▸ **DATA LISTING**:
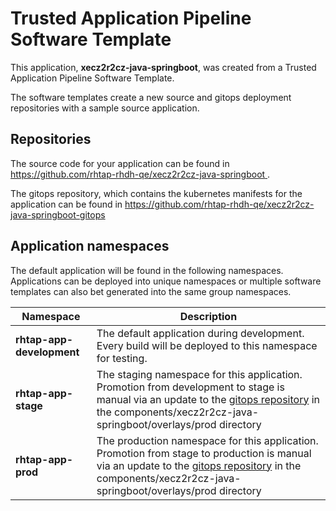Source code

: # Trusted Application Pipeline Software Template

This application, **xecz2r2cz-java-springboot**, was created from a Trusted Application Pipeline Software Template.

The software templates create a new source and gitops deployment repositories with a sample source application. 

## Repositories

The source code for your application can be found in [https://github.com/rhtap-rhdh-qe/xecz2r2cz-java-springboot ](https://github.com/rhtap-rhdh-qe/xecz2r2cz-java-springboot ).
 
The gitops repository, which contains the kubernetes manifests for the application can be found in 
[https://github.com/rhtap-rhdh-qe/xecz2r2cz-java-springboot-gitops ](https://github.com/rhtap-rhdh-qe/xecz2r2cz-java-springboot-gitops ) 

## Application namespaces 

The default application will be found in the following namespaces. Applications can be deployed into unique namespaces or multiple software templates can also bet generated into the same group namespaces.  

|  Namespace   |  Description   |  
| -------- | -------- |   
| **rhtap-app-development** | The default application during development. Every build will be deployed to this namespace for testing. | 
| **rhtap-app-stage** | The staging namespace for this application. Promotion from development to stage is manual via an update to the [gitops repository](https://github.com/rhtap-rhdh-qe/xecz2r2cz-java-springboot-gitops ) in the components/xecz2r2cz-java-springboot/overlays/prod directory |  
| **rhtap-app-prod** | The production namespace for this application. Promotion from stage to production is manual via an update to the [gitops repository](https://github.com/rhtap-rhdh-qe/xecz2r2cz-java-springboot-gitops ) in the components/xecz2r2cz-java-springboot/overlays/prod directory | 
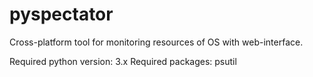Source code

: pyspectator
===========

Cross-platform tool for monitoring resources of OS with web-interface.

Required python version: 3.x
Required packages: psutil

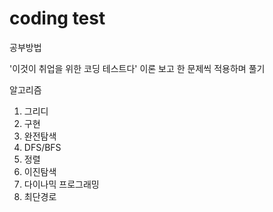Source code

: # coding test

공부방법

'이것이 취업을 위한 코딩 테스트다'
이론 보고 한 문제씩 적용하며 풀기

알고리즘
1. 그리디
2. 구현
3. 완전탐색
4. DFS/BFS
5. 정렬
6. 이진탐색
7. 다이나믹 프로그래밍
8. 최단경로
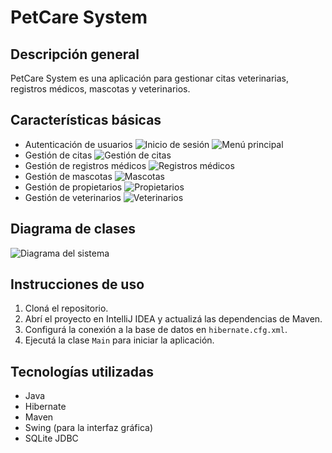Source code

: # PetCare System

## Descripción general
PetCare System es una aplicación para gestionar citas veterinarias, registros médicos, mascotas y veterinarios.

## Características básicas
- Autenticación de usuarios
![Inicio de sesión](images/login.png)
![Menú principal](images/menu.png)
- Gestión de citas
![Gestión de citas](images/appointments.png)
- Gestión de registros médicos
![Registros médicos](images/medical_records.png)
- Gestión de mascotas
![Mascotas](images/pets.png)
- Gestión de propietarios
![Propietarios](images/owners.png)
- Gestión de veterinarios
![Veterinarios](images/veterinarians.png)

## Diagrama de clases
![Diagrama del sistema](images/diagram.png)

## Instrucciones de uso
1. Cloná el repositorio.
2. Abrí el proyecto en IntelliJ IDEA y actualizá las dependencias de Maven.
3. Configurá la conexión a la base de datos en `hibernate.cfg.xml`.
4. Ejecutá la clase `Main` para iniciar la aplicación.

## Tecnologías utilizadas
- Java
- Hibernate
- Maven
- Swing (para la interfaz gráfica)
- SQLite JDBC
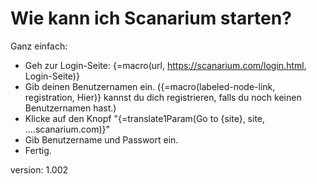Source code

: # Wie kann ich Scanarium starten?

Ganz einfach:

* Geh zur Login-Seite: {=macro(url, https://scanarium.com/login.html, Login-Seite)}
* Gib deinen Benutzernamen ein.
    ({=macro(labeled-node-link, registration, Hier)} kannst du dich registrieren, falls du noch keinen Benutzernamen hast.)
* Klicke auf den Knopf "{=translate1Param(Go to {site}, site, ....scanarium.com)}"
* Gib Benutzername und Passwort ein.
* Fertig.

version: 1.002
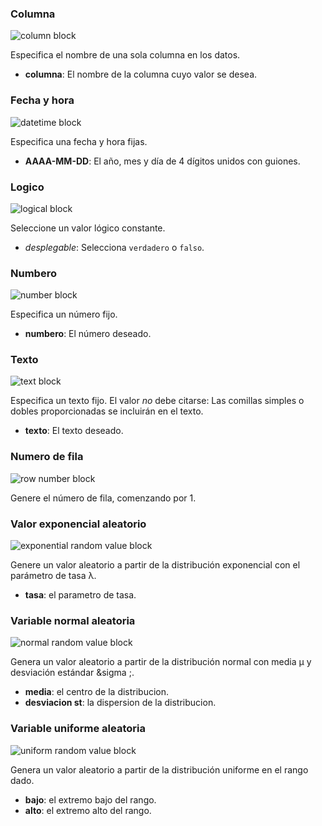 <div id="column">
<h3>Columna</h3>

<img class="block" src="{{ './value_column.svg' | relative_url }}" alt="column block"/>

Especifica el nombre de una sola columna en los datos.

- **columna**: El nombre de la columna cuyo valor se desea.
</div>

<div id="datetime">
<h3>Fecha y hora</h3>

<img class="block" src="{{ './value_datetime.svg' | relative_url }}" alt="datetime block"/>

Especifica una fecha y hora fijas.

- **AAAA-MM-DD**: El año, mes y día de 4 dígitos unidos con guiones.
</div>

<div id="logical">
<h3>Logico</h3>

<img class="block" src="{{ './value_logical.svg' | relative_url }}" alt="logical block"/>

Seleccione un valor lógico constante.

- *desplegable*: Selecciona `verdadero` o `falso`.
</div>

<div id="number">
<h3>Numbero</h3>

<img class="block" src="{{ './value_number.svg' | relative_url }}" alt="number block"/>

Especifica un número fijo.

- **numbero**: El número deseado.
</div>

<div id="text">
<h3>Texto</h3>

<img class="block" src="{{ './value_text.svg' | relative_url }}" alt="text block"/>

Especifica un texto fijo.
El valor *no* debe citarse:
Las comillas simples o dobles proporcionadas se incluirán en el texto.
- **texto**: El texto deseado.
</div>

<div id="rownum">
<h3>Numero de fila</h3>

<img class="block" src="{{ './value_rownum.svg' | relative_url }}" alt="row number block"/>

Genere el número de fila, comenzando por 1.
</div>

<div id="exponential">
<h3>Valor exponencial aleatorio</h3>

<img class="block" src="{{ './value_exponential.svg' | relative_url }}" alt="exponential random value block"/>

Genere un valor aleatorio a partir de la distribución exponencial con el parámetro de tasa &lambda;.

- **tasa**: el parametro de tasa.
</div>

<div id="normal">
<h3>Variable normal aleatoria</h3>

<img class="block" src="{{ './value_normal.svg' | relative_url }}" alt="normal random value block"/>

Genera un valor aleatorio a partir de la distribución normal con media &mu; y desviación estándar &sigma ;.

-  **media**: el centro de la distribucion.
-  **desviacion st**: la dispersion de la distribucion.
</div>

<div id="uniform">
<h3>Variable uniforme aleatoria</h3>

<img class="block" src="{{ './value_uniform.svg' | relative_url }}" alt="uniform random value block"/>

Genera un valor aleatorio a partir de la distribución uniforme en el rango dado.

-  **bajo**: el extremo bajo del rango.
-  **alto**: el extremo alto del rango.
</div>
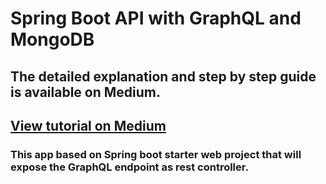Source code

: # Spring Boot API with GraphQL and MongoDB
## The detailed explanation and step by step guide is available on Medium.
## [View tutorial on Medium](https://medium.com/oril/spring-boot-graphql-mongodb-8733002b728a)
###  This app based on Spring boot starter web project that will expose the GraphQL endpoint as rest controller.
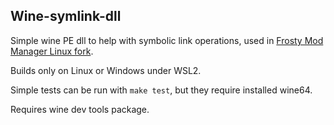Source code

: ## Wine-symlink-dll

Simple wine PE dll to help with symbolic link operations, used in [Frosty Mod Manager Linux fork](https://github.com/maniman303/FrostyToolsuite).

Builds only on Linux or Windows under WSL2.

Simple tests can be run with `make test`, but they require installed wine64.

Requires wine dev tools package.
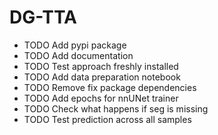 # DG-TTA

* TODO Add pypi package
* TODO Add documentation
* TODO Test approach freshly installed
* TODO Add data preparation notebook
* TODO Remove fix package dependencies
* TODO Add epochs for nnUNet trainer
* TODO Check what happens if seg is missing
* TODO Test prediction across all samples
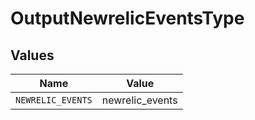 # OutputNewrelicEventsType


## Values

| Name              | Value             |
| ----------------- | ----------------- |
| `NEWRELIC_EVENTS` | newrelic_events   |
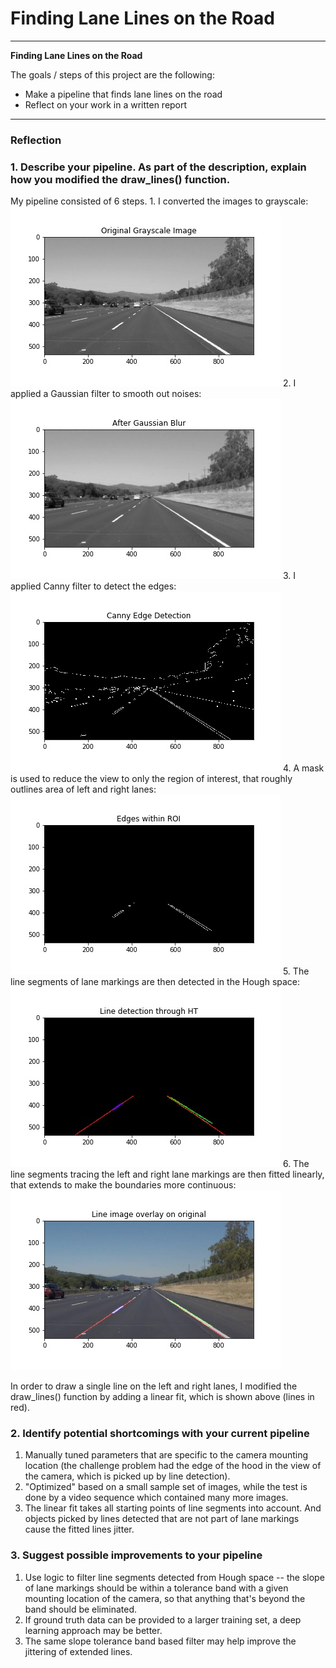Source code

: # **Finding Lane Lines on the Road** 

---

**Finding Lane Lines on the Road**

The goals / steps of this project are the following:
* Make a pipeline that finds lane lines on the road
* Reflect on your work in a written report


[//]: # (Image References)

[image1]: ./test_images_output/solidWhiteRight_gray.jpg "Grayscale"
[image2]: ./test_images_output/solidWhiteRight_gaussian.jpg "Gaussian"
[image3]: ./test_images_output/solidWhiteRight_edges.jpg "Edges"
[image4]: ./test_images_output/solidWhiteRight_masked.jpg "Masked"
[image5]: ./test_images_output/solidWhiteRight_linesegment.jpg "Hough"
[image6]: ./test_images_output/solidWhiteRight_lineextended.jpg "Fit"

---

### Reflection

### 1. Describe your pipeline. As part of the description, explain how you modified the draw_lines() function.

My pipeline consisted of 6 steps. 
    1. I converted the images to grayscale: 
    ![alt text][image1]
    2. I applied a Gaussian filter to smooth out noises:
    ![alt text][image2]
    3. I applied Canny filter to detect the edges: 
    ![alt text][image3]
    4. A mask is used to reduce the view to only the region of interest, that roughly outlines area of left and right lanes: 
    ![alt text][image4]
    5. The line segments of lane markings are then detected in the Hough space: 
    ![alt text][image5]
    6. The line segments tracing the left and right lane markings are then fitted linearly, that extends to make the boundaries more continuous: 
    ![alt text][image6]


In order to draw a single line on the left and right lanes, I modified the draw_lines() function by adding a linear fit, which is shown above (lines in red).


### 2. Identify potential shortcomings with your current pipeline

1. Manually tuned parameters that are specific to the camera mounting location (the challenge problem had the edge of the hood in the view of the camera, which is picked up by line detection).
2. "Optimized" based on a small sample set of images, while the test is done by a video sequence which contained many more images.
3. The linear fit takes all starting points of line segments into account. And objects picked by lines detected that are not part of lane markings cause the fitted lines jitter.


### 3. Suggest possible improvements to your pipeline

1. Use logic to filter line segments detected from Hough space -- the slope of lane markings should be within a tolerance band with a given mounting location of the camera, so that anything that's beyond the band should be eliminated.
2. If ground truth data can be provided to a larger training set, a deep learning approach may be better.
3. The same slope tolerance band based filter may help improve the jittering of extended lines.
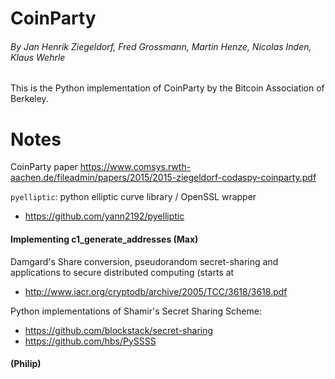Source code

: # CoinParty
###### By Jan Henrik Ziegeldorf, Fred Grossmann, Martin Henze, Nicolas Inden, Klaus Wehrle

This is the Python implementation of CoinParty by the Bitcoin Association of Berkeley.

# Notes

CoinParty paper
https://www.comsys.rwth-aachen.de/fileadmin/papers/2015/2015-ziegeldorf-codaspy-coinparty.pdf

`pyelliptic`: python elliptic curve library / OpenSSL wrapper
 - https://github.com/yann2192/pyelliptic

#### Implementing c1_generate_addresses (Max)

Damgard's Share conversion, pseudorandom secret-sharing and applications to secure distributed computing (starts at 
- http://www.iacr.org/cryptodb/archive/2005/TCC/3618/3618.pdf

Python implementations of Shamir's Secret Sharing Scheme:
- https://github.com/blockstack/secret-sharing
- https://github.com/hbs/PySSSS

#### (Philip)
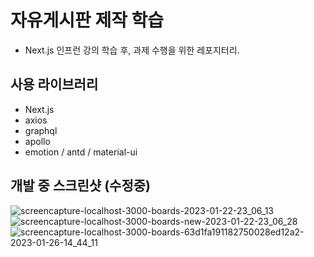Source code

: # 자유게시판 제작 학습

- Next.js 인프런 강의 학습 후, 과제 수행을 위한 레포지터리.

## 사용 라이브러리

- Next.js
- axios
- graphql
- apollo
- emotion / antd / material-ui

## 개발 중 스크린샷 (수정중)

![screencapture-localhost-3000-boards-2023-01-22-23_06_13](https://user-images.githubusercontent.com/68801887/213920082-9e7d947b-02f2-4d7c-a14d-d40c0df38f71.png)
![screencapture-localhost-3000-boards-new-2023-01-22-23_06_28](https://user-images.githubusercontent.com/68801887/213920084-f1749ffe-2f69-4d1c-afa2-a4d92416504a.png)
![screencapture-localhost-3000-boards-63d1fa191182750028ed12a2-2023-01-26-14_44_11](https://user-images.githubusercontent.com/68801887/214766614-942f6304-2b25-4af2-9ddf-f7d465ecc30f.png)
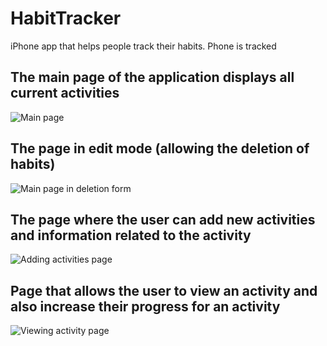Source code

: # HabitTracker
iPhone app that helps people track their habits. Phone is tracked

## The main page of the application displays all current activities
![Main page](https://github.com/19neloyk/HabitTracker/blob/master/Simulator%20Screen%20Shot%20-%20iPhone%20SE%20(2nd%20generation)%20-%202020-06-04%20at%2012.31.55.png)

## The page in edit mode (allowing the deletion of habits)
![Main page in deletion form](https://github.com/19neloyk/HabitTracker/blob/master/Simulator%20Screen%20Shot%20-%20iPhone%20SE%20(2nd%20generation)%20-%202020-06-04%20at%2012.32.06.png)

## The page where the user can add new activities and information related to the activity
![Adding activities page](https://github.com/19neloyk/HabitTracker/blob/master/Simulator%20Screen%20Shot%20-%20iPhone%20SE%20(2nd%20generation)%20-%202020-06-04%20at%2012.29.50.png)

## Page that allows the user to view an activity and also increase their progress for an activity
![Viewing activity page](https://github.com/19neloyk/HabitTracker/blob/master/Simulator%20Screen%20Shot%20-%20iPhone%20SE%20(2nd%20generation)%20-%202020-06-04%20at%2012.30.58.png)
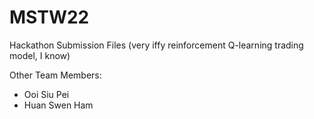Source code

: # MSTW22
Hackathon Submission Files
(very iffy reinforcement Q-learning trading model, I know)

Other Team Members:
- Ooi Siu Pei
- Huan Swen Ham
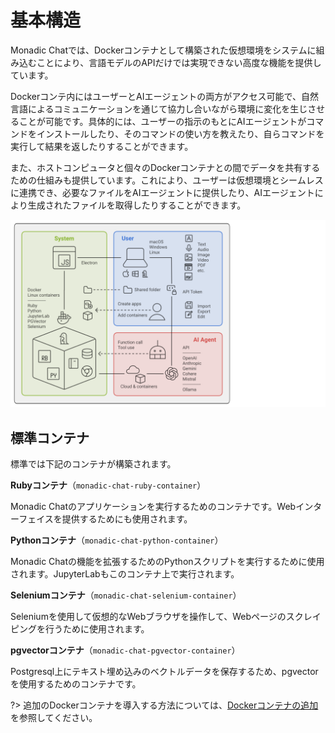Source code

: # 基本構造

Monadic Chatでは、Dockerコンテナとして構築された仮想環境をシステムに組み込むことにより、言語モデルのAPIだけでは実現できない高度な機能を提供しています。

Dockerコンテ内にはユーザーとAIエージェントの両方がアクセス可能で、自然言語によるコミュニケーションを通じて協力し合いながら環境に変化を生じさせることが可能です。具体的には、ユーザーの指示のもとにAIエージェントがコマンドをインストールしたり、そのコマンドの使い方を教えたり、自らコマンドを実行して結果を返したりすることができます。

また、ホストコンピュータと個々のDockerコンテナとの間でデータを共有するための仕組みも提供しています。これにより、ユーザーは仮想環境とシームレスに連携でき、必要なファイルをAIエージェントに提供したり、AIエージェントにより生成されたファイルを取得したりすることができます。

![Basic Architecture](./assets/images/basic-architecture.svg ':size=800')


## 標準コンテナ

標準では下記のコンテナが構築されます。

**Rubyコンテナ**（`monadic-chat-ruby-container`）

Monadic Chatのアプリケーションを実行するためのコンテナです。Webインターフェイスを提供するためにも使用されます。

**Pythonコンテナ**（`monadic-chat-python-container`）

Monadic Chatの機能を拡張するためのPythonスクリプトを実行するために使用されます。JupyterLabもこのコンテナ上で実行されます。

**Seleniumコンテナ**（`monadic-chat-selenium-container`）

Seleniumを使用して仮想的なWebブラウザを操作して、Webページのスクレイピングを行うために使用されます。

**pgvectorコンテナ**（`monadic-chat-pgvector-container`）

Postgresql上にテキスト埋め込みのベクトルデータを保存するため、pgvectorを使用するためのコンテナです。


?> 追加のDockerコンテナを導入する方法については、[Dockerコンテナの追加](./adding-containers.md)を参照してください。


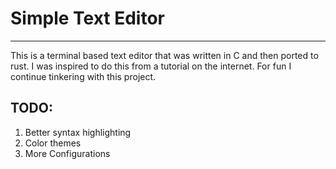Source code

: 
# Simple Text Editor
-------------------------

This is a terminal based text editor that was written in C and then ported to
rust. I was inspired to do this from a tutorial on the internet. For fun I continue tinkering with this project.

TODO:
--------
1. Better syntax highlighting
2. Color themes
3. More Configurations

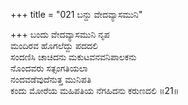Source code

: +++
title = "021 ಬನ್ದು ವೇದವ್ಯಾಸಮುನಿ"

+++
ಬಂದು ವೇದವ್ಯಾಸಮುನಿ ನೃಪ  
ಮಂದಿರವ ಹೊಗಲೆದ್ದು ಪದದಲಿ  
ಸಂದಣಿಸಿ ಚಾಚಿದನು ಮಕುಟವನವನಿಪಾಲಕನು  
ನೊಂದವರು ಸತ್ಸಂಗತಿಯಲಾ  
ನಂದವಡೆವುದೆನುತ್ತ ಮುನಿಪತಿ  
ಕಂದು ಮೋರೆಯ ಮಹಿಪತಿಯ ನೆಗಹಿದನು ಕರುಣದಲಿ    ॥21॥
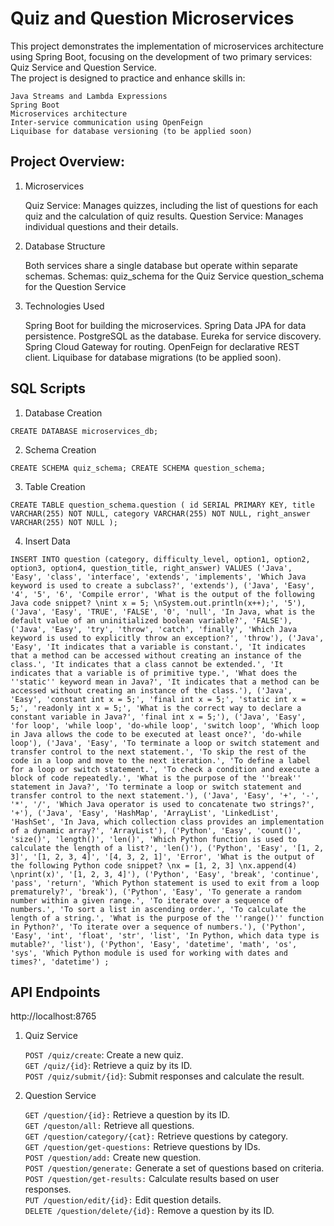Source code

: # Quiz and Question Microservices

This project demonstrates the implementation of microservices architecture using Spring Boot, focusing on the development of two primary services: Quiz Service and Question Service. <br>
The project is designed to practice and enhance skills in:

    Java Streams and Lambda Expressions
    Spring Boot
    Microservices architecture
    Inter-service communication using OpenFeign
    Liquibase for database versioning (to be applied soon)

## Project Overview: <br>
1) Microservices


    Quiz Service: Manages quizzes, including the list of questions for each quiz and the calculation of quiz results.
    Question Service: Manages individual questions and their details.

2) Database Structure


    Both services share a single database but operate within separate schemas.
    Schemas:
        quiz_schema for the Quiz Service
        question_schema for the Question Service

3) Technologies Used


    Spring Boot for building the microservices.
    Spring Data JPA for data persistence.
    PostgreSQL as the database.
    Eureka for service discovery.
    Spring Cloud Gateway for routing.
    OpenFeign for declarative REST client.
    Liquibase for database migrations (to be applied soon).


## SQL Scripts
1) Database Creation

`CREATE DATABASE microservices_db;`

2) Schema Creation

`CREATE SCHEMA quiz_schema;
CREATE SCHEMA question_schema;`

3) Table Creation

`CREATE TABLE question_schema.question (
id SERIAL PRIMARY KEY,
title VARCHAR(255) NOT NULL,
category VARCHAR(255) NOT NULL,
right_answer VARCHAR(255) NOT NULL
);`

4) Insert Data <br>

`INSERT INTO question
(category, difficulty_level, option1, option2, option3, option4, question_title, right_answer)
VALUES
('Java', 'Easy', 'class', 'interface', 'extends', 'implements', 'Which Java keyword is used to create a subclass?', 'extends'),
('Java', 'Easy', '4', '5', '6', 'Compile error', 'What is the output of the following Java code snippet? \nint x = 5; \nSystem.out.println(x++);', '5'),
('Java', 'Easy', 'TRUE', 'FALSE', '0', 'null', 'In Java, what is the default value of an uninitialized boolean variable?', 'FALSE'),
('Java', 'Easy', 'try', 'throw', 'catch', 'finally', 'Which Java keyword is used to explicitly throw an exception?', 'throw'),
('Java', 'Easy', 'It indicates that a variable is constant.', 'It indicates that a method can be accessed without creating an instance of the class.', 'It indicates that a class cannot be extended.', 'It indicates that a variable is of primitive type.', 'What does the ''static'' keyword mean in Java?', 'It indicates that a method can be accessed without creating an instance of the class.'),
('Java', 'Easy', 'constant int x = 5;', 'final int x = 5;', 'static int x = 5;', 'readonly int x = 5;', 'What is the correct way to declare a constant variable in Java?', 'final int x = 5;'),
('Java', 'Easy', 'for loop', 'while loop', 'do-while loop', 'switch loop', 'Which loop in Java allows the code to be executed at least once?', 'do-while loop'),
('Java', 'Easy', 'To terminate a loop or switch statement and transfer control to the next statement.', 'To skip the rest of the code in a loop and move to the next iteration.', 'To define a label for a loop or switch statement.', 'To check a condition and execute a block of code repeatedly.', 'What is the purpose of the ''break'' statement in Java?', 'To terminate a loop or switch statement and transfer control to the next statement.'),
('Java', 'Easy', '+', '-', '*', '/', 'Which Java operator is used to concatenate two strings?', '+'),
('Java', 'Easy', 'HashMap', 'ArrayList', 'LinkedList', 'HashSet', 'In Java, which collection class provides an implementation of a dynamic array?', 'ArrayList'),
('Python', 'Easy', 'count()', 'size()', 'length()', 'len()', 'Which Python function is used to calculate the length of a list?', 'len()'),
('Python', 'Easy', '[1, 2, 3]', '[1, 2, 3, 4]', '[4, 3, 2, 1]', 'Error', 'What is the output of the following Python code snippet? \nx = [1, 2, 3] \nx.append(4) \nprint(x)', '[1, 2, 3, 4]'),
('Python', 'Easy', 'break', 'continue', 'pass', 'return', 'Which Python statement is used to exit from a loop prematurely?', 'break'),
('Python', 'Easy', 'To generate a random number within a given range.', 'To iterate over a sequence of numbers.', 'To sort a list in ascending order.', 'To calculate the length of a string.', 'What is the purpose of the ''range()'' function in Python?', 'To iterate over a sequence of numbers.'),
('Python', 'Easy', 'int', 'float', 'str', 'list', 'In Python, which data type is mutable?', 'list'),
('Python', 'Easy', 'datetime', 'math', 'os', 'sys', 'Which Python module is used for working with dates and times?', 'datetime')
;`

## API Endpoints
http://localhost:8765
1) Quiz Service

    `POST /quiz/create`: Create a new quiz. <br>
    `GET /quiz/{id}`: Retrieve a quiz by its ID. <br>
    `POST /quiz/submit/{id}`: Submit responses and calculate the result.

2) Question Service

    `GET /question/{id}:` Retrieve a question by its ID. <br>
    `GET /queston/all:` Retrieve all questions. <br>
    `GET /question/category/{cat}:` Retrieve questions by category. <br>
    `GET /question/get-questions:` Retrieve questions by IDs. <br>
    `POST /question/add:` Create new question. <br>
    `POST /question/generate:` Generate a set of questions based on criteria. <br>
    `POST /question/get-results:` Calculate results based on user responses. <br>
    `PUT /question/edit/{id}:` Edit question details. <br>
    `DELETE /question/delete/{id}:` Remove a question by its ID. <br>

▸ **BRIEF**: Though the entries above contain pictures, none should be copied; reproduce only the lines between the one holding "data preparation notebook" and the one holding "4. A mask is", inclusive, exactly as written.

▸ **TASK ANSWER**:
* TODO Add data preparation notebook
* TODO Remove fix package dependencies
* TODO Add epochs for nnUNet trainer
* TODO Check what happens if seg is missing
* TODO Test prediction across all samples
 # OutputNewrelicEventsType


## Values

| Name              | Value             |
| ----------------- | ----------------- |
| `NEWRELIC_EVENTS` | newrelic_events   |
Source code

: # **Finding Lane Lines on the Road** 

---

**Finding Lane Lines on the Road**

The goals / steps of this project are the following:
* Make a pipeline that finds lane lines on the road
* Reflect on your work in a written report


[//]: # (Image References)

[image1]: ./test_images_output/solidWhiteRight_gray.jpg "Grayscale"
[image2]: ./test_images_output/solidWhiteRight_gaussian.jpg "Gaussian"
[image3]: ./test_images_output/solidWhiteRight_edges.jpg "Edges"
[image4]: ./test_images_output/solidWhiteRight_masked.jpg "Masked"
[image5]: ./test_images_output/solidWhiteRight_linesegment.jpg "Hough"
[image6]: ./test_images_output/solidWhiteRight_lineextended.jpg "Fit"

---

### Reflection

### 1. Describe your pipeline. As part of the description, explain how you modified the draw_lines() function.

My pipeline consisted of 6 steps. 
    1. I converted the images to grayscale: 
    ![alt text][image1]
    2. I applied a Gaussian filter to smooth out noises:
    ![alt text][image2]
    3. I applied Canny filter to detect the edges: 
    ![alt text][image3]
    4. A mask is used to reduce the view to only the region of interest, that roughly outlines area of left and right lanes: 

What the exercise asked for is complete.